---- MATERIAL FOR THE TASK

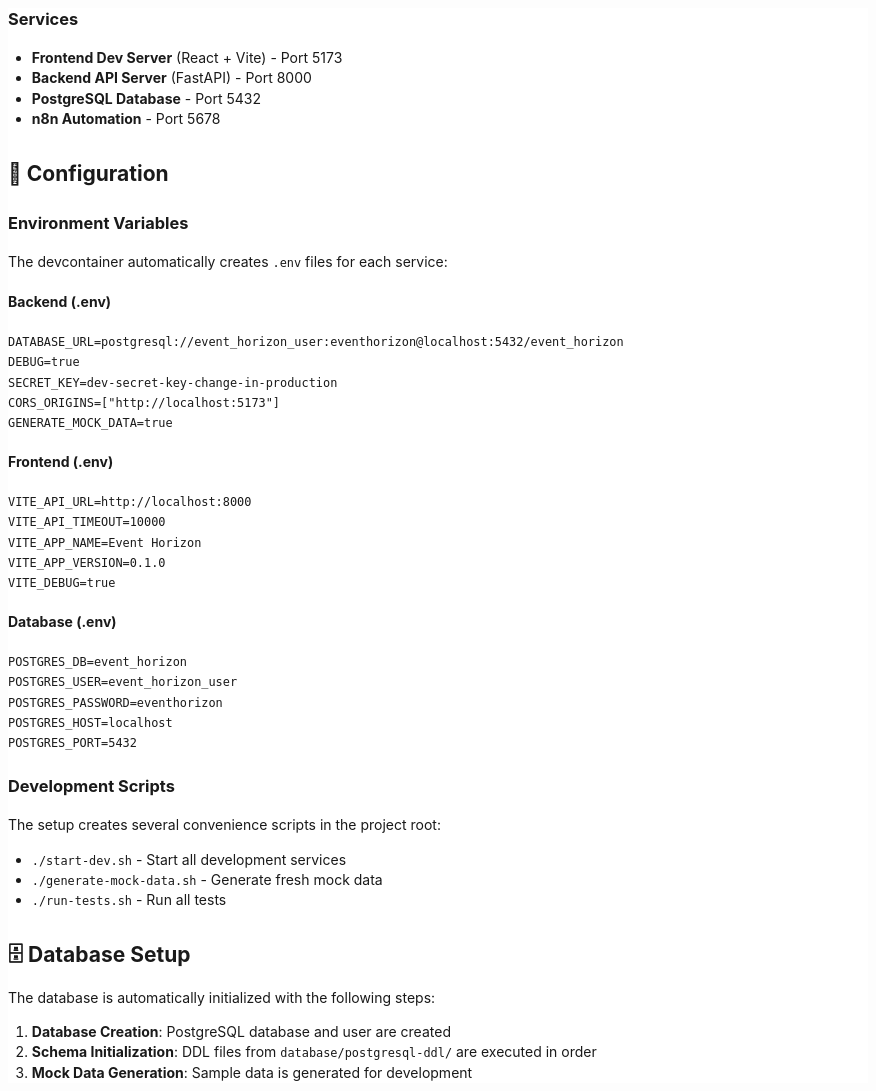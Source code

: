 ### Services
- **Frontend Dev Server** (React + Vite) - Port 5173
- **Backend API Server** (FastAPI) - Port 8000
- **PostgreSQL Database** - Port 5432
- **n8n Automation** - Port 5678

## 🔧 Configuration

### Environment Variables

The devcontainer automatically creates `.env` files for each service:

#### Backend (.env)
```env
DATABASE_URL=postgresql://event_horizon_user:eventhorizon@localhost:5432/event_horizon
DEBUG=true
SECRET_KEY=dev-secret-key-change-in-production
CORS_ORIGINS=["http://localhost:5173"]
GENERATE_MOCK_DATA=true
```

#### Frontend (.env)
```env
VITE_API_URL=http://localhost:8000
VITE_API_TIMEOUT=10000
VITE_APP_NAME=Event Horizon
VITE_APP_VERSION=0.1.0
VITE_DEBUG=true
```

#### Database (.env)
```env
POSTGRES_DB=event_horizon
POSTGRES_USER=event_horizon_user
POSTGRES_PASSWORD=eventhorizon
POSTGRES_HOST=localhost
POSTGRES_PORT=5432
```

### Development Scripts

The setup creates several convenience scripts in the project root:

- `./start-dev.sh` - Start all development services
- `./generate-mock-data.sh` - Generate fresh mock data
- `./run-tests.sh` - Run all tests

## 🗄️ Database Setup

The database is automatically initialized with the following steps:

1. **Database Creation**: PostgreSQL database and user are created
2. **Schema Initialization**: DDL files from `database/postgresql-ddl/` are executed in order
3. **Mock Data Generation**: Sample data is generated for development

--------

## WHAT YOU NEED TO DO
Write out only those lines that fall between the one containing "### Environment Variables" and the end of the entries, the first and last included, exactly as they read.

## COMPLETED EXERCISE
### Environment Variables

The devcontainer automatically creates `.env` files for each service:

#### Backend (.env)
```env
DATABASE_URL=postgresql://event_horizon_user:eventhorizon@localhost:5432/event_horizon
DEBUG=true
SECRET_KEY=dev-secret-key-change-in-production
CORS_ORIGINS=["http://localhost:5173"]
GENERATE_MOCK_DATA=true
```

#### Frontend (.env)
```env
VITE_API_URL=http://localhost:8000
VITE_API_TIMEOUT=10000
VITE_APP_NAME=Event Horizon
VITE_APP_VERSION=0.1.0
VITE_DEBUG=true
```

#### Database (.env)
```env
POSTGRES_DB=event_horizon
POSTGRES_USER=event_horizon_user
POSTGRES_PASSWORD=eventhorizon
POSTGRES_HOST=localhost
POSTGRES_PORT=5432
```

### Development Scripts

The setup creates several convenience scripts in the project root:

- `./start-dev.sh` - Start all development services
- `./generate-mock-data.sh` - Generate fresh mock data
- `./run-tests.sh` - Run all tests

## 🗄️ Database Setup

The database is automatically initialized with the following steps:

1. **Database Creation**: PostgreSQL database and user are created
2. **Schema Initialization**: DDL files from `database/postgresql-ddl/` are executed in order
3. **Mock Data Generation**: Sample data is generated for development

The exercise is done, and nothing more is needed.